Your GP can write a referral to a paediatrician, a child psychiatrist, or both. They can also start you on the Medicare Better Access path if anxiety or other mental-health concerns are present alongside your developmental concerns.
The multidisciplinary assessment (Australian gold standard)
The National Guideline for the Assessment and Diagnosis of Autism Spectrum Disorders in Australia (Autism CRC, 2018) recommends multidisciplinary assessment. This means:
A paediatrician or child psychiatrist — takes a detailed developmental history, observes the child, and coordinates the assessment.
A psychologist — usually a clinical or educational psychologist — conducts formal cognitive and developmental testing and observes social and play behaviour.
A speech-language pathologist — assesses communication, pragmatics (the social use of language), and language development.
This three-person model is uniquely Australian and is evidence-based. Each clinician brings different expertise. The final report will contain observations and test results from all three, leading to a coordinated recommendation.
Tools used in the assessment
Common formal assessments include the ADOS-2 (Autism Diagnostic Observation Schedule — a structured observational tool), the ADI-R (Autism Diagnostic Interview — Revised, a detailed parent history), and developmental / cognitive testing. Teachers or early childhood educators are usually asked to complete rating scales. The entire assessment typically takes 2–4 appointments over 3–6 weeks.
Public vs private, and wait times
Public assessment (through the health system, often at a major children's hospital) is free but wait times are long. Most capital cities have public paediatric assessment wait lists of 12–24 months. Regional areas vary widely.
Private assessment is faster (typically 3–9 months) but costs $1500–4500 out-of-pocket before Medicare rebates. Some of these costs can be reclaimed through the Medicare Better Access scheme — ask your clinician about item numbers. Costs vary by location, clinician experience, and number of appointments.
If cost is a barrier: your GP can refer you to a public pathway. Early Childhood Early Intervention (under 9s, for developmental delay) does not require a diagnosis. Many allied-health services are available through Medicare Better Access even without an autism diagnosis if anxiety or other mental-health concerns are present.
NDIS eligibility and access
Once assessment is complete, NDIS access depends on the support level assigned:
Level 2 or Level 3 — autism at these levels grants automatic NDIS access. You do not need to prove anything beyond the diagnosis.
Level 1 — access is determined case-by-case. You will need to provide evidence that the autism has a significant impact on your child's participation in everyday activities. This might include school reports, teacher observations, or allied-health assessments.
If your child is approved for the NDIS, your plan can fund speech-language therapy, occupational therapy, psychology, behaviour support, or assistance with daily living skills — depending on your child's needs and goals. Plans typically run for 12 months and then are reviewed.
What a multidisciplinary assessment actually looks like
It is reasonable to wonder what you are walking into. Here is the typical sequence.

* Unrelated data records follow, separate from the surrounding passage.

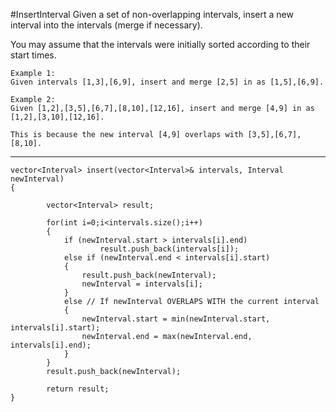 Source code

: #InsertInterval
Given a set of non-overlapping intervals, insert a new interval into the intervals (merge if necessary).

You may assume that the intervals were initially sorted according to their start times.

```
Example 1:
Given intervals [1,3],[6,9], insert and merge [2,5] in as [1,5],[6,9].

Example 2:
Given [1,2],[3,5],[6,7],[8,10],[12,16], insert and merge [4,9] in as [1,2],[3,10],[12,16].

This is because the new interval [4,9] overlaps with [3,5],[6,7],[8,10].
```

---





```
vector<Interval> insert(vector<Interval>& intervals, Interval newInterval) 
{
        
        vector<Interval> result;

        for(int i=0;i<intervals.size();i++)
        {
            if (newInterval.start > intervals[i].end) 
                    result.push_back(intervals[i]); 
            else if (newInterval.end < intervals[i].start) 
            {
                result.push_back(newInterval); 
                newInterval = intervals[i]; 
            }
            else // If newInterval OVERLAPS WITH the current interval
            {
                newInterval.start = min(newInterval.start, intervals[i].start);
                newInterval.end = max(newInterval.end, intervals[i].end);
            }
        }
        result.push_back(newInterval);
        
        return result;
}
``` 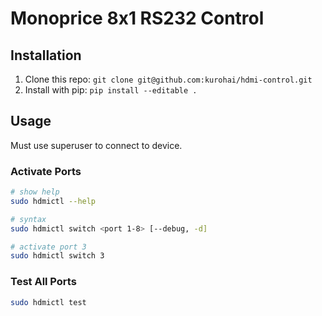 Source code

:# Monoprice 8x1 RS232 Control #


## Installation ##

1. Clone this repo: `git clone git@github.com:kurohai/hdmi-control.git`
1. Install with pip: `pip install --editable .`


## Usage ##

Must use superuser to connect to device.


### Activate Ports ###

```bash
# show help
sudo hdmictl --help

# syntax
sudo hdmictl switch <port 1-8> [--debug, -d]

# activate port 3
sudo hdmictl switch 3
```


### Test All Ports ###

```bash
sudo hdmictl test
```
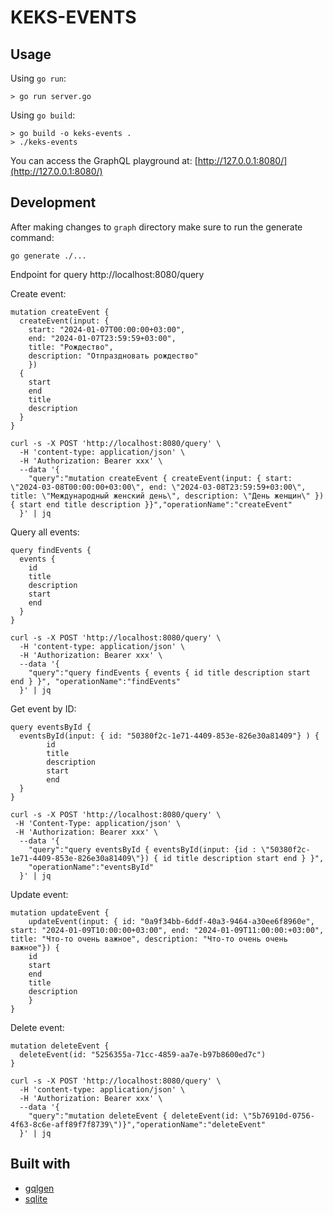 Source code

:# KEKS-EVENTS

## Usage

Using `go run`:
```shell
> go run server.go
```
Using `go build`:
```shell
> go build -o keks-events .
> ./keks-events
```
You can access the GraphQL playground at: [http://127.0.0.1:8080/](http://127.0.0.1:8080/)

## Development
After making changes to `graph` directory make sure to run the generate command:
```
go generate ./...
```
Endpoint for query http://localhost:8080/query

Create event:
```
mutation createEvent {
  createEvent(input: { 
    start: "2024-01-07T00:00:00+03:00", 
    end: "2024-01-07T23:59:59+03:00", 
    title: "Рождество", 
    description: "Отпраздновать рождество" 
    }) 
  {
    start
    end
    title
    description
  }
}

curl -s -X POST 'http://localhost:8080/query' \
  -H 'content-type: application/json' \
  -H 'Authorization: Bearer xxx' \
  --data '{
    "query":"mutation createEvent { createEvent(input: { start: \"2024-03-08T00:00:00+03:00\", end: \"2024-03-08T23:59:59+03:00\", title: \"Международный женский день\", description: \"День женщин\" }) { start end title description }}","operationName":"createEvent"
  }' | jq
```
Query all events:
```
query findEvents {
  events {
    id
    title
    description
    start
    end
  }
}

curl -s -X POST 'http://localhost:8080/query' \
  -H 'content-type: application/json' \
  -H 'Authorization: Bearer xxx' \
  --data '{
    "query":"query findEvents { events { id title description start end } }", "operationName":"findEvents"
  }' | jq
```
Get event by ID:
```
query eventsById {
  eventsById(input: { id: "50380f2c-1e71-4409-853e-826e30a81409"} ) {
        id
        title
        description
        start
        end
  }
}

curl -s -X POST 'http://localhost:8080/query' \
 -H 'Content-Type: application/json' \
 -H 'Authorization: Bearer xxx' \
  --data '{
    "query":"query eventsById { eventsById(input: {id : \"50380f2c-1e71-4409-853e-826e30a81409\"}) { id title description start end } }", 
    "operationName":"eventsById"
  }' | jq
```
Update event:
```
mutation updateEvent {
    updateEvent(input: { id: "0a9f34bb-6ddf-40a3-9464-a30ee6f8960e", start: "2024-01-09T10:00:00+03:00", end: "2024-01-09T11:00:00:+03:00", title: "Что-то очень важное", description: "Что-то очень очень важное"}) {
    id
    start
    end
    title
    description
    }
}
```
Delete event:
```
mutation deleteEvent {
  deleteEvent(id: "5256355a-71cc-4859-aa7e-b97b8600ed7c") 
}

curl -s -X POST 'http://localhost:8080/query' \
  -H 'content-type: application/json' \
  -H 'Authorization: Bearer xxx' \
  --data '{
    "query":"mutation deleteEvent { deleteEvent(id: \"5b76910d-0756-4f63-8c6e-aff89f7f8739\")}","operationName":"deleteEvent"
  }' | jq
```

## Built with

- [gqlgen](https://github.com/99designs/gqlgen)
- [sqlite](https://gitlab.com/cznic/sqlite)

First appointment (usually with paediatrician): You will be asked about your child's birth and early development, health history, current concerns, and family history. This might take 45–60 minutes. Your child may be present or in a waiting area, depending on the clinic. The aim is to build a complete picture of your child's developmental timeline.

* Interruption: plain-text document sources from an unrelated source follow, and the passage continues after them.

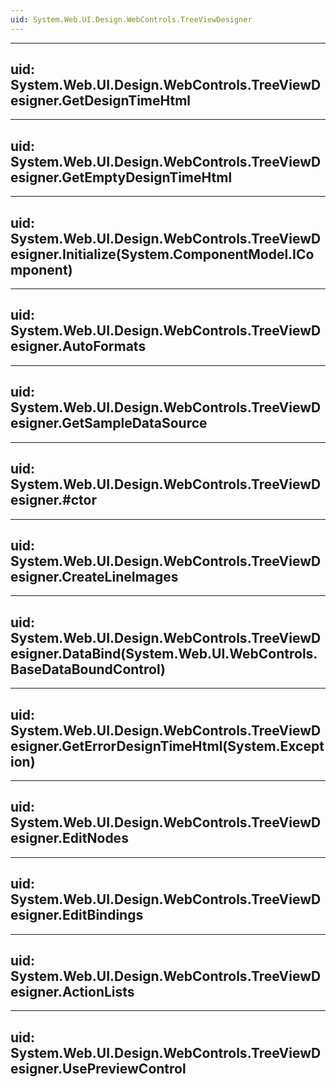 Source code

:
 ```yaml
---
uid: System.Web.UI.Design.WebControls.TreeViewDesigner
---
```


---
uid: System.Web.UI.Design.WebControls.TreeViewDesigner.GetDesignTimeHtml
---

---
uid: System.Web.UI.Design.WebControls.TreeViewDesigner.GetEmptyDesignTimeHtml
---

---
uid: System.Web.UI.Design.WebControls.TreeViewDesigner.Initialize(System.ComponentModel.IComponent)
---

---
uid: System.Web.UI.Design.WebControls.TreeViewDesigner.AutoFormats
---

---
uid: System.Web.UI.Design.WebControls.TreeViewDesigner.GetSampleDataSource
---

---
uid: System.Web.UI.Design.WebControls.TreeViewDesigner.#ctor
---

---
uid: System.Web.UI.Design.WebControls.TreeViewDesigner.CreateLineImages
---

---
uid: System.Web.UI.Design.WebControls.TreeViewDesigner.DataBind(System.Web.UI.WebControls.BaseDataBoundControl)
---

---
uid: System.Web.UI.Design.WebControls.TreeViewDesigner.GetErrorDesignTimeHtml(System.Exception)
---

---
uid: System.Web.UI.Design.WebControls.TreeViewDesigner.EditNodes
---

---
uid: System.Web.UI.Design.WebControls.TreeViewDesigner.EditBindings
---

---
uid: System.Web.UI.Design.WebControls.TreeViewDesigner.ActionLists
---

---
uid: System.Web.UI.Design.WebControls.TreeViewDesigner.UsePreviewControl
---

Second appointment (usually with psychologist): Formal testing and observation. Your child might be given puzzles, asked to play with toys, shown pictures and asked to describe them, and given structured cognitive tasks. This feels more like play than a test, especially for younger kids. The psychologist is watching how your child approaches tasks, responds to new situations, and engages socially. This takes 60–90 minutes, sometimes split across two sessions.

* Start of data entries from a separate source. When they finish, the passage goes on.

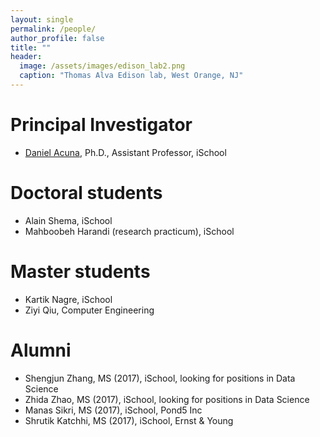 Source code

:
 ```yaml
---
layout: single
permalink: /people/
author_profile: false
title: ""
header:
  image: /assets/images/edison_lab2.png
  caption: "Thomas Alva Edison lab, West Orange, NJ"
---
```


# Principal Investigator

- [Daniel Acuna](/about), Ph.D., Assistant Professor, iSchool

# Doctoral students

- Alain Shema, iSchool
- Mahboobeh Harandi (research practicum), iSchool

# Master students

- Kartik Nagre, iSchool
- Ziyi Qiu, Computer Engineering

# Alumni

- Shengjun Zhang, MS (2017), iSchool, looking for positions in Data Science
- Zhida Zhao, MS (2017), iSchool, looking for positions in Data Science
- Manas Sikri, MS (2017), iSchool, Pond5 Inc
- Shrutik Katchhi, MS (2017), iSchool, Ernst & Young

Third appointment (usually with speech-language pathologist): Assessment of language and communication. This includes structured conversation, narration tasks, and sometimes standardised language tests. The SLP is looking at how your child uses language socially, not just how many words they know.
School report and teacher questionnaire: The clinic will send rating scales to your child's teacher or early educator. This is important — it shows how your child functions in a different environment with different demands.
Final report appointment: Usually 2–4 weeks after the assessments, you return to meet with the paediatrician (and sometimes the whole team) to go through the report. They will explain what the assessment found, answer your questions, and discuss recommendations. The report itself is usually 10–20 pages and will be provided to you.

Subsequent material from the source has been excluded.